[Iccrg] Meeting agenda (really! :-) )
S. Keshav
keshav at uwaterloo.ca
Wed Oct 11 20:41:42 BST 2006
Bob,
This sounds like a good discussion to have. The need for fairness has
been grossly exaggerated, in my opinion, and is hard to justify. If
scheme A is fair to all users, and scheme B is unfair, but every user
with scheme B gets more than the same user with scheme A, would you
prefer B to A? I would.
So, a discussion of fairness, and its relationship to congestion is
well worth having.
> It will help answer the question in this thread about striping
> aross multiple paths, and generally completely re-boots most
> people's understanding of fairness, showing just how impractical
> and unrealistic the current way we think about fairness is.
>
>
>
Let me also handle Michael's comment from a while back:
> Michael Welzl wrote:
>> > 1. What we know.
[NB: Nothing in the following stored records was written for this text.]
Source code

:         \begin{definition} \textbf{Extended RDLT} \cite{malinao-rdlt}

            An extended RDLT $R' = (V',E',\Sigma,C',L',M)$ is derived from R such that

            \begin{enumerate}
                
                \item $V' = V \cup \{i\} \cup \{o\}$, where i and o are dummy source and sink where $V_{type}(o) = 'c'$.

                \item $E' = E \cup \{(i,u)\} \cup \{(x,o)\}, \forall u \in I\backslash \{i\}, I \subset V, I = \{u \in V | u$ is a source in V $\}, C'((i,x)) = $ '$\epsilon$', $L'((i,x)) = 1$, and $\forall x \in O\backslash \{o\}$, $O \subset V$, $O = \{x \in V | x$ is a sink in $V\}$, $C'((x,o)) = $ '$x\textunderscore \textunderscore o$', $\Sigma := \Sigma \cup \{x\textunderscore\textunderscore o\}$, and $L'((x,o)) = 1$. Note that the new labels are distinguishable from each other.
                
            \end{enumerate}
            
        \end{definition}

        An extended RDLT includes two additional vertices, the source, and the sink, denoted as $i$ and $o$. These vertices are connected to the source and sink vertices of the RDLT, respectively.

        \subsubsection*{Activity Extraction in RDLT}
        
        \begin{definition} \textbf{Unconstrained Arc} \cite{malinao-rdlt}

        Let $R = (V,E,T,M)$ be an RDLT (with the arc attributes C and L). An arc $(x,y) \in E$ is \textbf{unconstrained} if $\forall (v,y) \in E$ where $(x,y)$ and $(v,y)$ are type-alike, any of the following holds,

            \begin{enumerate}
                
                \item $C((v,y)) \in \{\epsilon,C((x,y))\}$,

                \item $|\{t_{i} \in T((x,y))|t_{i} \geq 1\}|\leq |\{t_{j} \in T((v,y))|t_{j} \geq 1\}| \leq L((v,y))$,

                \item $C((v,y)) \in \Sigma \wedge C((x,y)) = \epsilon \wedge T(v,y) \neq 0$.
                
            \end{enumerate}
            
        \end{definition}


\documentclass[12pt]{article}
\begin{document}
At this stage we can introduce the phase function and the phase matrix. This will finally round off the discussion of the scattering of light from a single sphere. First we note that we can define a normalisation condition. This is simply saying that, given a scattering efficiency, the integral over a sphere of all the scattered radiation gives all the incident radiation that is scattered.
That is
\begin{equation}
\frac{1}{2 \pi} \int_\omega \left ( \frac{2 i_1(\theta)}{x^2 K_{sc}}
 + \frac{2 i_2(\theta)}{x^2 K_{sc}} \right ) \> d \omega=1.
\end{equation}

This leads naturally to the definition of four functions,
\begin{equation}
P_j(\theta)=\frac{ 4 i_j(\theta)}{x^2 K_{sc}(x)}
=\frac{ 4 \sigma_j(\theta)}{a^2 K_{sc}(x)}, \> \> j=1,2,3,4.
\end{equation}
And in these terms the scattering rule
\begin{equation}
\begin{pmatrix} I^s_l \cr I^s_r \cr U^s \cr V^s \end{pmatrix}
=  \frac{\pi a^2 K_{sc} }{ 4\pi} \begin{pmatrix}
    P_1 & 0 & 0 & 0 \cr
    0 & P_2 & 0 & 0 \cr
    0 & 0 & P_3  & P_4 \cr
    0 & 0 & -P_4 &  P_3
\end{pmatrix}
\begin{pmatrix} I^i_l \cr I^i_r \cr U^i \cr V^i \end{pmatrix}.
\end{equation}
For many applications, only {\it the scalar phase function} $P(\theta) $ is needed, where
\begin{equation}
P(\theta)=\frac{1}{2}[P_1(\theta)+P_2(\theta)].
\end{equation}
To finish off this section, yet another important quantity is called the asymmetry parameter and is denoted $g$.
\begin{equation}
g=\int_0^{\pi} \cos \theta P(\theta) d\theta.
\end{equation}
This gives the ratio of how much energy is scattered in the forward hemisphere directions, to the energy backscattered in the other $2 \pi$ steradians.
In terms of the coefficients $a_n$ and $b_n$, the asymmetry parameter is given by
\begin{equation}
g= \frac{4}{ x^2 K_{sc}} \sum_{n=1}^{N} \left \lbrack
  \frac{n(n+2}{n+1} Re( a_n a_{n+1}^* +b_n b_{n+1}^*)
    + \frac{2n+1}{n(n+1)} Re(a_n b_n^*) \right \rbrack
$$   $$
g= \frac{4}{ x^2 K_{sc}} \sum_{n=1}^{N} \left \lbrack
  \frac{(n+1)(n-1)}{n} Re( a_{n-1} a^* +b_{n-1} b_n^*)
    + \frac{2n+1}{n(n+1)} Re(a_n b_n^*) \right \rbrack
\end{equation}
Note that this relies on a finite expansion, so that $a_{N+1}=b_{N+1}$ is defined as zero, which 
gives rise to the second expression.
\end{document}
Known 'good' approaches - i.e. whats common to the
>> > proposals out there.
>>
>> but what exactly shall we expect to learn from / accomplish with
>> this?
>> I mean, we can write an overview, looking at commonalities ... to
>> be concrete, I think this can be something like "delay has been used
>> as a congestion measure in ... Vegas, FAST, ... it has the following
>> advantages, the following disadvantages..." ... and so on and so
>> forth.
>>
>> That might be nice, but I'm having a hard time imagining that this
>> will take us anywhere. Also, such overviews exist - how much
>> should the overview differ from, say, this one:
>> http://transport.internet2.edu/transport-design-space.pdf
>> or the others in our Wiki?
>>
>> And what would it accomplish that the others don't?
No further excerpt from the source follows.